MITRE ATLAS is a knowledge base of adversarial tactics, techniques and mitigation strategies for machine learning systems, similar to MITRE ATT&CK for cybersecurity.
AIUC-1 integrates MITRE ATLAS, which is a technical contributor to AIUC-1. Certification against AIUC-1:
Incorporates ATLAS mitigation strategies in requirements and controls
Strengthens robustness against the adversarial tactics and techniques identified in ATLAS
Goes beyond ATLAS's focus on security alone
AML-M0000: Limit Public Release of Information
Limit the public release of technical information about the AI stack used in an organization's products or services. Technical knowledge of how AI is used can be leveraged by adversaries to perform targeting and tailor attacks to the target system. Additionally, consider limiting the release of organizational information - including physical locations, researcher names, and department structures - from which technical details such as AI techniques, model architectures, or datasets may be inferred.
AML-M0001: Limit Model Artifact Release
Limit public release of technical project details including data, algorithms, model architectures, and model checkpoints that are used in production, or that are representative of those used in production.
AML-M0002: Passive AI Output Obfuscation
Decreasing the fidelity of model outputs provided to the end user can reduce an adversaries ability to extract information about the model and optimize attacks for the model.
AML-M0003: Model Hardening
Use techniques to make AI models robust to adversarial inputs such as adversarial training or network distillation.
AML-M0004: Restrict Number of AI Model Queries
Limit the total number and rate of queries a user can perform.
AML-M0005: Control Access to AI Models and Data at Rest
Establish access controls on internal model registries and limit internal access to production models. Limit access to training data only to approved users.
AML-M0006: Use Ensemble Methods
Use an ensemble of models for inference to increase robustness to adversarial inputs. Some attacks may effectively evade one model or model family but be ineffective against others.
AML-M0007: Sanitize Training Data
Detect and remove or remediate poisoned training data. Training data should be sanitized prior to model training and recurrently for an active learning model. Implement a filter to limit ingested training data. Establish a content policy that would remove unwanted content such as certain explicit or offensive language from being used.
AML-M0008: Validate AI Model
Validate that AI models perform as intended by testing for backdoor triggers or adversarial bias. Monitor model for concept drift and training data drift, which may indicate data tampering and poisoning.
AML-M0009: Use Multi-Modal Sensors
Incorporate multiple sensors to integrate varying perspectives and modalities to avoid a single point of failure susceptible to physical attacks.
AML-M0010: Input Restoration
Preprocess all inference data to nullify or reverse potential adversarial perturbations.
AML-M0011: Restrict Library Loading
Prevent abuse of library loading mechanisms in the operating system and software to load untrusted code by configuring appropriate library loading mechanisms and investigating potential vulnerable software. File formats such as pickle files that are commonly used to store AI models can contain exploits that allow for loading of malicious libraries.

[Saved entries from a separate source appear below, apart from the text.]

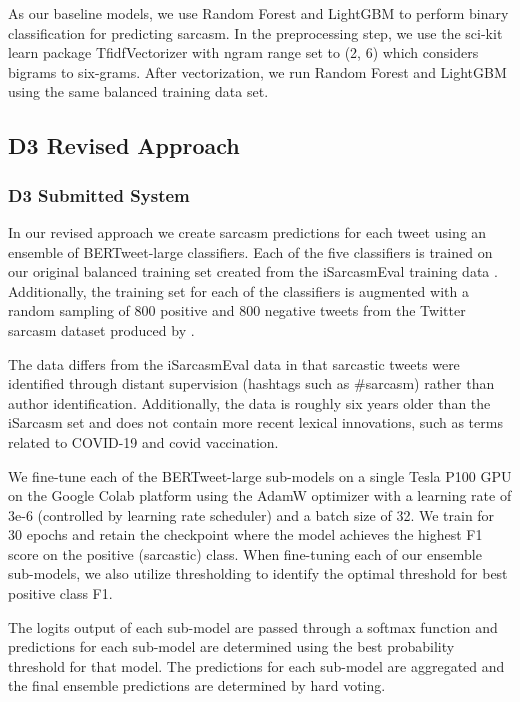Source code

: \documentclass[11pt]{article}
\begin{document}
As our baseline models, we use Random Forest and LightGBM \citealp{ke2017lightgbm} to perform binary classification for predicting sarcasm. In the preprocessing step, we use the sci-kit learn package \citealp{DBLP:journals/corr/abs-1201-0490} TfidfVectorizer with ngram range set to (2, 6) which considers bigrams to six-grams. After vectorization, we run Random Forest and LightGBM using the same balanced training data set.


\subsection{D3 Revised Approach}
\subsubsection{D3 Submitted System}
In our revised approach we create sarcasm predictions for each tweet using an ensemble of BERTweet-large classifiers. Each of the five classifiers is trained on our original balanced training set created from the iSarcasmEval training data \citealp{oprea-magdy-2020-isarcasm}. Additionally, the training set for each of the classifiers is augmented with a random sampling of 800 positive and 800 negative tweets from the Twitter sarcasm dataset produced by \citealp{Ptcek2014SarcasmDO}. 

The  \citealp{Ptcek2014SarcasmDO} data differs from the iSarcasmEval data in that sarcastic tweets were identified through distant supervision (hashtags such as #sarcasm) rather than author identification. Additionally, the \citealp{Ptcek2014SarcasmDO} data is roughly six years older than the iSarcasm set and does not contain more recent lexical innovations, such as terms related to COVID-19 and covid vaccination.

We fine-tune each of the BERTweet-large sub-models on a single Tesla P100 GPU on the Google Colab platform using the AdamW optimizer with a learning rate of 3e-6 (controlled by learning rate scheduler) and a batch size of 32. We train for 30 epochs and retain the checkpoint where the model achieves the highest F1 score on the positive (sarcastic) class. When fine-tuning each of our ensemble sub-models, we also utilize thresholding \citealp{sheng-threshold} to identify the optimal threshold for best positive class F1. 

The logits output of each sub-model are passed through a softmax function and predictions for each sub-model are determined using the best probability threshold for that model. The predictions for each sub-model are aggregated and the final ensemble predictions are determined by hard voting. 
\end{document}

AML-M0012: Encrypt Sensitive Information
Encrypt sensitive data such as AI models to protect against adversaries attempting to access sensitive data.
AML-M0013: Code Signing
Enforce binary and application integrity with digital signature verification to prevent untrusted code from executing. Adversaries can embed malicious code in AI software or models. Enforcement of code signing can prevent the compromise of the AI supply chain and prevent execution of malicious code.
AML-M0014: Verify AI Artifacts
Verify the cryptographic checksum of all AI artifacts to verify that the file was not modified by an attacker.
AML-M0015: Adversarial Input Detection
Detect and block adversarial inputs or atypical queries that deviate from known benign behavior, exhibit behavior patterns observed in previous attacks or that come from potentially malicious IPs. Incorporate adversarial detection algorithms into the AI system prior to the AI model.
AML-M0016: Vulnerability Scanning
Vulnerability scanning is used to find potentially exploitable software vulnerabilities to remediate them. File formats such as pickle files that are commonly used to store AI models can contain exploits that allow for arbitrary code execution. These files should be scanned for potentially unsafe calls, which could be used to execute code, create new processes, or establish networking capabilities. Adversaries may embed malicious code in model corrupt model files, so scanners should be capable of working with models that cannot be fully de-serialized. Both model artifacts and downstream products produced by models should be scanned for known vulnerabilities.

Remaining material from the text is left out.